> Required action:
What you return must be the complete listing, unchanged.

> Stored data:

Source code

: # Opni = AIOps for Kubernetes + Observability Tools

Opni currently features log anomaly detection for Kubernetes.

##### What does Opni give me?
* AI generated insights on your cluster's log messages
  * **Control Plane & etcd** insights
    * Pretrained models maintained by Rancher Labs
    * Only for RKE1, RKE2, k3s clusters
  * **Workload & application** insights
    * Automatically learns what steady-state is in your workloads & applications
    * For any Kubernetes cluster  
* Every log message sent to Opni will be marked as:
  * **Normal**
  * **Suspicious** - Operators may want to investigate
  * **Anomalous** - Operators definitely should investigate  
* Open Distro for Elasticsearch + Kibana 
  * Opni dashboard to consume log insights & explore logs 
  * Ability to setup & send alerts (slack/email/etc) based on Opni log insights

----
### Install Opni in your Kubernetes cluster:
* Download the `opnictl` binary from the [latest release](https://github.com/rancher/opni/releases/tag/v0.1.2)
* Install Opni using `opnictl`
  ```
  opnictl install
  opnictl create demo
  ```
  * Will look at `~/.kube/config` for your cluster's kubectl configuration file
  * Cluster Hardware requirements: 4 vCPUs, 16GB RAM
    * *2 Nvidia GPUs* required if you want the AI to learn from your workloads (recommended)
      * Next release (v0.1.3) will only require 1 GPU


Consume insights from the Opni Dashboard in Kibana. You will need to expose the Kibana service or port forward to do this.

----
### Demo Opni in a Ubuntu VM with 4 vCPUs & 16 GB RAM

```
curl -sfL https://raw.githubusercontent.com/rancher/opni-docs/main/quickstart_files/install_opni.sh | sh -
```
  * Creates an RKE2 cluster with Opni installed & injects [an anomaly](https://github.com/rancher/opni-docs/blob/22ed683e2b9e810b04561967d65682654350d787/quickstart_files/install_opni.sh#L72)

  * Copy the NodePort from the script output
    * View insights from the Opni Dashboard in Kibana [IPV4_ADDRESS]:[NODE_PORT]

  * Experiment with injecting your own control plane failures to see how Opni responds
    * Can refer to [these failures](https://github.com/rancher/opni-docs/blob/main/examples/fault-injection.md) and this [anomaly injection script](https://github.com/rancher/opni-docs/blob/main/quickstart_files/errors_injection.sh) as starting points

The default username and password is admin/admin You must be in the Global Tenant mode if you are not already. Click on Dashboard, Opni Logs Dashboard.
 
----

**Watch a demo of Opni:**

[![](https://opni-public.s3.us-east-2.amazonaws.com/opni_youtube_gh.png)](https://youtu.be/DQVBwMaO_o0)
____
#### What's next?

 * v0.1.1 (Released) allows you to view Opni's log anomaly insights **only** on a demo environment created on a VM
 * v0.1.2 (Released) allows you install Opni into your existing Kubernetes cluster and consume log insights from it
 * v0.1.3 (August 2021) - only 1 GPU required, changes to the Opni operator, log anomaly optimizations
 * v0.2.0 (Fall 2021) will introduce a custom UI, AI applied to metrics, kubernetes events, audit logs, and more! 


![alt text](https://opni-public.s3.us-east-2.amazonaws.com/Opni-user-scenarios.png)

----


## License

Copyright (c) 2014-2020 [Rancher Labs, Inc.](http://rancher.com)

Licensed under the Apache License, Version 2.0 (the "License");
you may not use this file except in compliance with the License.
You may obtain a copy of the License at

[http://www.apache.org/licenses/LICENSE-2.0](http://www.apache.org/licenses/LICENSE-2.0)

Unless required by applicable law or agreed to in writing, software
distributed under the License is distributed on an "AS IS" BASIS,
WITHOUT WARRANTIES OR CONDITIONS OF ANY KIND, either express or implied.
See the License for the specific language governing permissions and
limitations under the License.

> Reply:
Source code

: # Opni = AIOps for Kubernetes + Observability Tools

Opni currently features log anomaly detection for Kubernetes.

##### What does Opni give me?
* AI generated insights on your cluster's log messages
  * **Control Plane & etcd** insights
    * Pretrained models maintained by Rancher Labs
    * Only for RKE1, RKE2, k3s clusters
  * **Workload & application** insights
    * Automatically learns what steady-state is in your workloads & applications
    * For any Kubernetes cluster  
* Every log message sent to Opni will be marked as:
  * **Normal**
  * **Suspicious** - Operators may want to investigate
  * **Anomalous** - Operators definitely should investigate  
* Open Distro for Elasticsearch + Kibana 
  * Opni dashboard to consume log insights & explore logs 
  * Ability to setup & send alerts (slack/email/etc) based on Opni log insights

----
### Install Opni in your Kubernetes cluster:
* Download the `opnictl` binary from the [latest release](https://github.com/rancher/opni/releases/tag/v0.1.2)
* Install Opni using `opnictl`
  ```
  opnictl install
  opnictl create demo
  ```
  * Will look at `~/.kube/config` for your cluster's kubectl configuration file
  * Cluster Hardware requirements: 4 vCPUs, 16GB RAM
    * *2 Nvidia GPUs* required if you want the AI to learn from your workloads (recommended)
      * Next release (v0.1.3) will only require 1 GPU


Consume insights from the Opni Dashboard in Kibana. You will need to expose the Kibana service or port forward to do this.

----
### Demo Opni in a Ubuntu VM with 4 vCPUs & 16 GB RAM

```
curl -sfL https://raw.githubusercontent.com/rancher/opni-docs/main/quickstart_files/install_opni.sh | sh -
```
  * Creates an RKE2 cluster with Opni installed & injects [an anomaly](https://github.com/rancher/opni-docs/blob/22ed683e2b9e810b04561967d65682654350d787/quickstart_files/install_opni.sh#L72)

  * Copy the NodePort from the script output
    * View insights from the Opni Dashboard in Kibana [IPV4_ADDRESS]:[NODE_PORT]

  * Experiment with injecting your own control plane failures to see how Opni responds
    * Can refer to [these failures](https://github.com/rancher/opni-docs/blob/main/examples/fault-injection.md) and this [anomaly injection script](https://github.com/rancher/opni-docs/blob/main/quickstart_files/errors_injection.sh) as starting points

The default username and password is admin/admin You must be in the Global Tenant mode if you are not already. Click on Dashboard, Opni Logs Dashboard.
 
----

**Watch a demo of Opni:**

[![](https://opni-public.s3.us-east-2.amazonaws.com/opni_youtube_gh.png)](https://youtu.be/DQVBwMaO_o0)
____
#### What's next?

 * v0.1.1 (Released) allows you to view Opni's log anomaly insights **only** on a demo environment created on a VM
 * v0.1.2 (Released) allows you install Opni into your existing Kubernetes cluster and consume log insights from it
 * v0.1.3 (August 2021) - only 1 GPU required, changes to the Opni operator, log anomaly optimizations
 * v0.2.0 (Fall 2021) will introduce a custom UI, AI applied to metrics, kubernetes events, audit logs, and more! 


![alt text](https://opni-public.s3.us-east-2.amazonaws.com/Opni-user-scenarios.png)

----


## License

Copyright (c) 2014-2020 [Rancher Labs, Inc.](http://rancher.com)

Licensed under the Apache License, Version 2.0 (the "License");
you may not use this file except in compliance with the License.
You may obtain a copy of the License at

[http://www.apache.org/licenses/LICENSE-2.0](http://www.apache.org/licenses/LICENSE-2.0)

Unless required by applicable law or agreed to in writing, software
distributed under the License is distributed on an "AS IS" BASIS,
WITHOUT WARRANTIES OR CONDITIONS OF ANY KIND, either express or implied.
See the License for the specific language governing permissions and
limitations under the License.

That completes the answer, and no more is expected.